Objective— Peroxisome proliferator-activated receptor gamma (PPARγ) is highly expressed in macrophage-derived foam cells of atherosclerotic lesions, and its expression may have a dramatic impact on atherosclerosis.

Methods and Results— To investigate the contribution of macrophage PPARγ expression on atherogenesis in vivo, we generated macrophage-specific PPARγ knockout (MacPPARγKO) mice. C57BL/6 and low-density lipoprotein (LDL) receptor–deficient (LDLR^−/−) mice were reconstituted with MacPPARγKO or wild-type marrow and challenged with an atherogenic diet. No differences were found in serum lipids between recipients reconstituted with MacPPARγKO and wild-type marrow. In contrast, both C57BL/6 and LDLR^−/− mice transplanted with MacPPARγKO marrow had significantly larger atherosclerotic lesions than control recipients. In addition, MacPPARγKO→LDLR^−/− mice had higher numbers of macrophages in atherosclerotic lesions compared with controls.
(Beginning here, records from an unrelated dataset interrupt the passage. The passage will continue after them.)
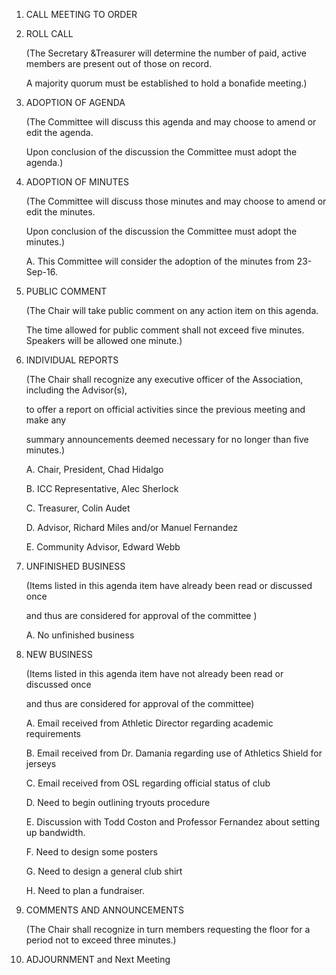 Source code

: 1. CALL MEETING TO ORDER

2. ROLL CALL 

	(The Secretary &Treasurer will determine the number of paid, active members are present out of those on record. 
	
	A majority quorum must be established to hold a bonafide meeting.)

3. ADOPTION OF AGENDA 

	(The Committee will discuss this agenda and may choose to amend or edit the agenda.
	
	Upon conclusion of the discussion the Committee must adopt the agenda.) 

4. ADOPTION OF MINUTES 

	(The Committee will discuss those minutes and may choose to amend or edit the minutes.
	
	Upon conclusion of the discussion the Committee must adopt the minutes.)
	
	A. This Committee will consider the adoption of the minutes from 23-Sep-16.

5. PUBLIC COMMENT 

	(The Chair will take public comment on any action item on this agenda.
	
	The time allowed for public comment shall not exceed five minutes. Speakers will be allowed one minute.)

6.	INDIVIDUAL REPORTS 

	(The Chair shall recognize any executive officer of the Association, including the Advisor(s), 
	
	to offer a report on official activities since the previous meeting and make any 
	
	summary announcements deemed necessary for no longer than five minutes.)
	
	A. Chair, President, Chad Hidalgo
	
	B. ICC Representative, Alec Sherlock
	
	C. Treasurer, Colin Audet
	
	D. Advisor, Richard Miles and/or Manuel Fernandez 
	
	E. Community Advisor, Edward Webb

7.	UNFINISHED BUSINESS 

	(Items listed in this agenda item have already been read or discussed once 
	
	and thus are considered for approval of the committee )
	
	A. No unfinished business

8. NEW BUSINESS 

	(Items listed in this agenda item have not already been read or discussed once
	
	and thus are considered for approval of the committee) 
	
	A. Email received from Athletic Director regarding academic requirements 
	
	B. Email received from Dr. Damania regarding use of Athletics Shield for jerseys
	
	C. Email received from OSL regarding official status of club
	
	D. Need to begin outlining tryouts procedure
	
	E. Discussion with Todd Coston and Professor Fernandez about setting up bandwidth.
	
	F. Need to design some posters
	
	G. Need to design a general club shirt
	
	H. Need to plan a fundraiser. 

9.	COMMENTS AND ANNOUNCEMENTS 

	(The Chair shall recognize in turn members requesting the floor for a period not to exceed three minutes.)

10. ADJOURNMENT and Next Meeting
Peritoneal macrophages isolated from the MacPPARγKO mice had decreased uptake of oxidized but not acetylated LDL and showed no changes in either cholesterol efflux or inflammatory cytokine expression. Macrophages from MacPPARγKO mice had increased levels of migration and CC chemokine receptor 2 (CCR2) expression compared with wild-type macrophages.

Conclusion— Thus, macrophage PPARγ deficiency increases atherosclerosis under conditions of mild and severe hypercholesterolemia, indicating an antiatherogenic role for PPARγ, which may be caused, at least in part, by modulation of CCR2 expression and monocyte recruitment.